- **Description of the task**:
State the number of lines with "italiane" in the listing, leaving out everything else.

%%

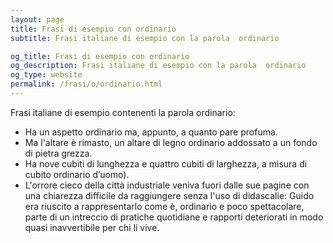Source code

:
 ```yaml
---
layout: page
title: Frasi di esempio con ordinario 
subtitle: Frasi italiane di esempio con la parola  ordinario

og_title: Frasi di esempio con ordinario 
og_description: Frasi italiane di esempio con la parola  ordinario
og_type: website
permalink: /frasi/o/ordinario.html
---
```


Frasi italiane di esempio contenenti la parola ordinario:


- Ha un aspetto ordinario ma, appunto, a quanto pare profuma.
- Ma l'altare è rimasto, un altare di legno ordinario addossato a un fondo di pietra grezza.
- Ha nove cubiti di lunghezza e quattro cubiti di larghezza, a misura di cubito ordinario d’uomo).
- L'orrore cieco della città industriale veniva fuori dalle sue pagine con una chiarezza difficile da raggiungere senza l'uso di didascalie: Guido era riuscito a rappresentarlo come è, ordinario e poco spettacolare, parte di un intreccio di pratiche quotidiane e rapporti deteriorati in modo quasi inavvertibile per chi li vive.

%%

- **Solution to this task**:
3